Auther: Peter Clines, 2012

I’m not sure how I came across this book. I’ve accumulated so many titles on my tbr list, perusing bookish IG tags, book club list and my own desires. 4 books into my goal of 24 in 2018 and I realize I’ve found my rhythm. Rediscovered my love for fictional reading. Awakened my incredible ability to slip myself completely into a story and forget the present. As a child, that’s called A Very Active Imagination. When you become an adult you don’t need Imagination. Adults label you a Change Agent. Something called, a Paycheck, captures you. Adults put you in an office and someone brings you salads and lattes while you look at screens showing numbers in boxes.

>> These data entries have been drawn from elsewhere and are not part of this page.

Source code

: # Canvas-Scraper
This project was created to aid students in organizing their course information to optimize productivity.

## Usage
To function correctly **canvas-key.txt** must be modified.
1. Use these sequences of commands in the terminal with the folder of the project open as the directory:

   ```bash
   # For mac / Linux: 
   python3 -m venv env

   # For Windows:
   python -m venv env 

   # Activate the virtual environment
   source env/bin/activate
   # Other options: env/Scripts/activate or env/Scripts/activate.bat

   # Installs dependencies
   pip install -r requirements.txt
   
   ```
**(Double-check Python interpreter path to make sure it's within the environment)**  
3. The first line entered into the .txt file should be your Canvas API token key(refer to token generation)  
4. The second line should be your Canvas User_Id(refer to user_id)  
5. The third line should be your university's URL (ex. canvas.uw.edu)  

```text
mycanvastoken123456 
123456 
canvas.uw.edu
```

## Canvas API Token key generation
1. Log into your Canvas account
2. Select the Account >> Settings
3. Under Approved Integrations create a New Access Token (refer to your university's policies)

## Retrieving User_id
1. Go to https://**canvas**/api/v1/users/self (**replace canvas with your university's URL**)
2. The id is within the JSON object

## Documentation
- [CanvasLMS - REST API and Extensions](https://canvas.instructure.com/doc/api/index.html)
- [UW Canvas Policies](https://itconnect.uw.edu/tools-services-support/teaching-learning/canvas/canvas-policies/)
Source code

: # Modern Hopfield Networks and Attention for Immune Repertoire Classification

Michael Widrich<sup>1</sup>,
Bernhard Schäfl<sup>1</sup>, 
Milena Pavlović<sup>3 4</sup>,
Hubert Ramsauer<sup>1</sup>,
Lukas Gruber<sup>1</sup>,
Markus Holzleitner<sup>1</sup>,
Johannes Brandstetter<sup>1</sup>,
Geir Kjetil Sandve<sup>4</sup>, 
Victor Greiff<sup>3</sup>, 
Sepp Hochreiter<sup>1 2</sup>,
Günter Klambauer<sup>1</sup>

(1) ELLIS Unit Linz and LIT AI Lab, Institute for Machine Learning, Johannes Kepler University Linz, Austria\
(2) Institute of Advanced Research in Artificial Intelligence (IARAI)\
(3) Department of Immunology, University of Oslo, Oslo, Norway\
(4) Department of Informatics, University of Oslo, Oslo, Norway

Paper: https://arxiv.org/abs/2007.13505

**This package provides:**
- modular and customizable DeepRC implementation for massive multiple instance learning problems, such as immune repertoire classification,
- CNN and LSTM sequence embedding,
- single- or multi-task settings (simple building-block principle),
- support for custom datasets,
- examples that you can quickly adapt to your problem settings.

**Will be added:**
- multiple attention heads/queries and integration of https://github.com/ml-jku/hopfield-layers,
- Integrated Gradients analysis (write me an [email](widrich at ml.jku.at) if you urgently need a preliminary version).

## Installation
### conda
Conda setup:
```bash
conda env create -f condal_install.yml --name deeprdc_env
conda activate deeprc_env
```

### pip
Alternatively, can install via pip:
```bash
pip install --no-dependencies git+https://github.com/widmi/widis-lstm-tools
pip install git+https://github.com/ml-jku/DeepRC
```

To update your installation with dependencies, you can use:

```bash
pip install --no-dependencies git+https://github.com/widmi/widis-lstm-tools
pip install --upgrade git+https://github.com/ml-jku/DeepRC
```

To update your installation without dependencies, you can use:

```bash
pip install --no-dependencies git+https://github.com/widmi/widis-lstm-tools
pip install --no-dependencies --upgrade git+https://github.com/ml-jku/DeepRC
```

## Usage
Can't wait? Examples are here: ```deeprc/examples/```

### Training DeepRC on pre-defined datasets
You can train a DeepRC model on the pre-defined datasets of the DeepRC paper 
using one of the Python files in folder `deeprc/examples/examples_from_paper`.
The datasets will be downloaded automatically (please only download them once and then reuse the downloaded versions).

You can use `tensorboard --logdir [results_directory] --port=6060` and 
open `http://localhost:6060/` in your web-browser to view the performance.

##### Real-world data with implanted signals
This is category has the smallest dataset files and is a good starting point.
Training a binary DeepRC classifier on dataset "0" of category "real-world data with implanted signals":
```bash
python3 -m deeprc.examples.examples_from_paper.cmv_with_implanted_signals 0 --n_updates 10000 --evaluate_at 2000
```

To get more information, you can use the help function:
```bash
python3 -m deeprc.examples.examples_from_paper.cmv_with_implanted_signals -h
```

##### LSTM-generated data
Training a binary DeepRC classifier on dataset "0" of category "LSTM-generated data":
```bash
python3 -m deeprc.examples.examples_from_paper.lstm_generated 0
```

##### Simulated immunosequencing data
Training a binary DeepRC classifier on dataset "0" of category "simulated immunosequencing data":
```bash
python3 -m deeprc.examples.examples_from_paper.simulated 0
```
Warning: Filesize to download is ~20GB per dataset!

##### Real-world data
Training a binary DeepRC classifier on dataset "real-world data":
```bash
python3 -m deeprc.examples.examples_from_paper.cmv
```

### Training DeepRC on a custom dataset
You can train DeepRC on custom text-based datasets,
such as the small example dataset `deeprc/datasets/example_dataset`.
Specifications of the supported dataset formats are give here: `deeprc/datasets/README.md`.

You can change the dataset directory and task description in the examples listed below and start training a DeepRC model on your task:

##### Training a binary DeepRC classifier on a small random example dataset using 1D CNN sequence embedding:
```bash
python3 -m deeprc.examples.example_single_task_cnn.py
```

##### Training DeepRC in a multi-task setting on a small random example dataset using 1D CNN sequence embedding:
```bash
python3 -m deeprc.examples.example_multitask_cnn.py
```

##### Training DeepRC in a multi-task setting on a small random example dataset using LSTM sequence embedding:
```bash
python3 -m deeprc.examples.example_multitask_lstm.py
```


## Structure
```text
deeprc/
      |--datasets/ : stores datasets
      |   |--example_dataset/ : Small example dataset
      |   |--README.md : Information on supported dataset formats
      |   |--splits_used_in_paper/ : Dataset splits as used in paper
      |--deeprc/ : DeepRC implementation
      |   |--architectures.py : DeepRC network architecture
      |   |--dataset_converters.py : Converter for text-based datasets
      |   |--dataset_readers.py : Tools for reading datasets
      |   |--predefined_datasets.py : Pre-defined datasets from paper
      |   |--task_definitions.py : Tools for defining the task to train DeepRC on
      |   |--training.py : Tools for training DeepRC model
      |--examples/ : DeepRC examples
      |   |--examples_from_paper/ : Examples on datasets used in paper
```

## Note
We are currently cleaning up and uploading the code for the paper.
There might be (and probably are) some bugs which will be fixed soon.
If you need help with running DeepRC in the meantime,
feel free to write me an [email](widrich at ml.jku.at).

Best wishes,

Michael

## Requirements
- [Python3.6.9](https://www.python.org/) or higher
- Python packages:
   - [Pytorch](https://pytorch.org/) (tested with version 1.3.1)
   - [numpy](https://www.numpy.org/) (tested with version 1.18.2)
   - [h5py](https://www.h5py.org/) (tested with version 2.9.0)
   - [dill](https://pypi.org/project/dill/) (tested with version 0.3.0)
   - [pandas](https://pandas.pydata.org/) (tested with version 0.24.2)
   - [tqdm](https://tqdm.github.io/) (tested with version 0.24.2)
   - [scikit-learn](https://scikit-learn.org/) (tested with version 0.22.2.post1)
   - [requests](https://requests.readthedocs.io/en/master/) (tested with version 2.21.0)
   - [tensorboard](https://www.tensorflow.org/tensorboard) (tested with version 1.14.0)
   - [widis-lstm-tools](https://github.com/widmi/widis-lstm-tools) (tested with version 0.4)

You’re fantastic because, while only looking at a screen, the boxes fall away and you see people doing things in a way they don’t currently do them, but, if they did, the numbers in the boxes would be better. Better. And then you want everything, better. Read things that make you better. Better Christian, athlete, leader, better friend. Better garden, better baked chicken. No time to read fantastical stories about demons, witches, dragons. Or travel down yellow brick roads to see epic battles of good versus evil. You’re busy making shit better. #Pause I digress. 

What does this have to do with the book? The characters in this book are living a boring adult life rife with struggle and love when thrust into an environment that forces them to deal with the extremely fantastical. In real-time a group of horribly average people have to tap into their long lost imagination in an attempt to Understand…and when they do, they sort of become superhero’s.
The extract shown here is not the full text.